Monday, December 28, 2009

Wishbone: Profile-based Partitioning for Sensornet Applications

Two major problems with application partitioning:
  • Heterogeneity
  • Decomposition
The requirements for wishbone applications
  1. Streaming dataflow model: the model should be a dataflow graph
  2. Predictable input rates and patterns: because they use profiling they need to set this constraint
The front-end creates a dataflow graph. The backend performs graph optimization and reduces work functions to an intermediate language that can be fed to a number of code generators.

namespace is used to logically define the distribution of the code, i.e., the code that can be distributed, not the code that necessarily needs to be distributed.

if the code to be placed (logically) in a node is stateful, the state of the stateful operators should be replicated on the node too.

Stateful server oprators can not be moved to the network, however, stateful node operators can be brought to the server.

The system considers two modes of conservative and permissive where in the conservative mode the stateful nodes are not pushed to the server but in the permissive mode, the stateful operators can be pushed to the server, in case the application is capable of dealing with data loss.

For dataflow, the Scheme compiler executes the code during the compilation to measure the data flow, producing platform independent data rates.

Once partitoned, the partition is executed within simulated or real hardware to measure the cpu foot print for the partition. Timing statements are placed at the beginning and end of each operation. The timestamp can help with extracting the memory footprint for each piece of the code.

Cost is measured using Cost = aC + bNet

The ILP algorithm used is minimum cost cut for partitioning the graph

Wednesday, December 16, 2009

Dynamic Function Placement for Data-intensive Cluster Computing

Application partitioning is difficult because of :
  • variation in application behavior
  • variability in resource availability
  • availability in workload mixes
Effective use of cluster resources require
  1. load balancing
  2. proper partitioning of functionality among producers and consumers
Function placement is done in abacus only based on black box monitoring removing the burden from the programmers to worry about function placement.

Abacus consists of a programming model and a runtime system. In the abacus programming model, the programmers need to define their components as explicitly migratable functionally independent components or objects.

Anchored elements need to be explicitly defined in the graph of the application. I think this is required because when it comes to modeling the grapho for the application, these components should be makred properly.

Abacus components:
  1. Migration and Location Transparent Invocation Component (Binding Manager)
  2. Resource Monitoring and Management Component (Resource Manager)

Resource Manager uses notifications to collect monitoring information (mointoring and profiling happens during runtime).

The best net benefit is calculated by the server in order to determine whether it is worth doing the migration (minimum requirements for doing the migration).

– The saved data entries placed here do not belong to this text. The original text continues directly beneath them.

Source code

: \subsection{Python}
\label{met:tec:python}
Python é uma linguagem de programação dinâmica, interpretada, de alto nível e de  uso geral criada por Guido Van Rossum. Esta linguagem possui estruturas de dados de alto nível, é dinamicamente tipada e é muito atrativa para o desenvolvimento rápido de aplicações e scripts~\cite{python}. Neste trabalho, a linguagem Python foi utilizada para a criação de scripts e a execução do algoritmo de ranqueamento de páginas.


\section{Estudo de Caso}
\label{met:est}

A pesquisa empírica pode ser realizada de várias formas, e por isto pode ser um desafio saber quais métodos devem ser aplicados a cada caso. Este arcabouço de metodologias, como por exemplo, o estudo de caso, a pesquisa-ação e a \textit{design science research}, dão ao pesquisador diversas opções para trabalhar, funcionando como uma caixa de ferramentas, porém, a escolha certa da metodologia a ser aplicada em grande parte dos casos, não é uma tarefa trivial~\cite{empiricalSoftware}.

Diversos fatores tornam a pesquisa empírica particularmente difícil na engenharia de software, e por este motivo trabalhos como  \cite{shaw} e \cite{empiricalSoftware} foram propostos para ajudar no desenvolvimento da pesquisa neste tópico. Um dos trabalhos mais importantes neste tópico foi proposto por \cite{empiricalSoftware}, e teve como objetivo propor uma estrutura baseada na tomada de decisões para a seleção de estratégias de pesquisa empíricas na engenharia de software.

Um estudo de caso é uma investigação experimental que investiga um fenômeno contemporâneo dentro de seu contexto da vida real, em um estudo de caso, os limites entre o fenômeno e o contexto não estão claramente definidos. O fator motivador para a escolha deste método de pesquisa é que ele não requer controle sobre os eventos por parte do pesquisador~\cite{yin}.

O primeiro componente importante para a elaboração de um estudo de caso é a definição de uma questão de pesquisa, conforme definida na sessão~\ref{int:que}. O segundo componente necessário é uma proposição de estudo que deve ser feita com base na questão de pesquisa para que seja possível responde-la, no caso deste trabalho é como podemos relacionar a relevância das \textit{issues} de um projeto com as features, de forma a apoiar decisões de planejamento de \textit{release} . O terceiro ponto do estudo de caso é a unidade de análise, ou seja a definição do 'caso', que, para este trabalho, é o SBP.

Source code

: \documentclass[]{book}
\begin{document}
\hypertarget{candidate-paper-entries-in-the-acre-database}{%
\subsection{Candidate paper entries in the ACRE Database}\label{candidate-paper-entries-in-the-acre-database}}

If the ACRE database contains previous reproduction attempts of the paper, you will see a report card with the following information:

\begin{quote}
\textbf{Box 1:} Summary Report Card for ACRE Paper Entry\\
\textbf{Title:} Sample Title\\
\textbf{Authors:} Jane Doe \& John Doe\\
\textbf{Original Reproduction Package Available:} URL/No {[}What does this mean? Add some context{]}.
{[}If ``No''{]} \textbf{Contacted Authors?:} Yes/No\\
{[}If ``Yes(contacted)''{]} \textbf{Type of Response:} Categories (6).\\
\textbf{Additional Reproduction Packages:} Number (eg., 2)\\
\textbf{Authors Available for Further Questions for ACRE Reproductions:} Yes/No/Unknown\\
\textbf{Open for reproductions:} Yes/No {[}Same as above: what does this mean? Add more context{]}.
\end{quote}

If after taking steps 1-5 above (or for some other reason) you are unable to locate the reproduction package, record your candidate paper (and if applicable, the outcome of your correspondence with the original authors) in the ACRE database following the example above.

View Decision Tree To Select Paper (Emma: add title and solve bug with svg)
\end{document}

Code Mobility and Dynamic Linking are sidestep in this model.

Mobile Objects are defined by the programmer.

Cluster characteristics critical for function placement:
  • Communication bandwidth between nodes
  • Relative processor speed among nodes
  • Workload characteristics (e.g., bytes moved among functions, instructions executed by each function)
-> Data Intensive Applications: those that selectively filter, mine, sort, or otherwise manipulate large data sets. Spread the parallel computations across the source/sink servers.

Programmable Storage Services. is what they consider as a potential alternative to Cloud when it comes to naming.

Difference between Coign and Abacus is that Coign relies on the profiling history of functions / components to make decisions, while Abacus tries to do it at runtime.

Equanimity dynamically balances the load between a single client and its servers. Abacus extends it to real world clusters, i.e., resource contention, resource heterogeneity, workload variation.

Dynamic adaptation of resource placement based on resource usage and availability.

The two applications used in Abacus:
  1. The file system
  2. The search application

Goals for Abacus:
  1. improve overall performance

Parameters measured:
  • Data Flow Graph
  • Memory Consumption
  • Instructions Executed per Byte
  • Stall Time

Sunday, December 13, 2009

The Coign Automatic Distributed Partitioning System

The problem:

The need to partition and place pieces of applications on different nodes. Considering the effort, repartitioning is not done frequently because of the required effort even though repartitioning may buy a lot of efficiency for the application.

Application reprofiling is supported based on the periodical profiling of the application and calculating the optimal solution.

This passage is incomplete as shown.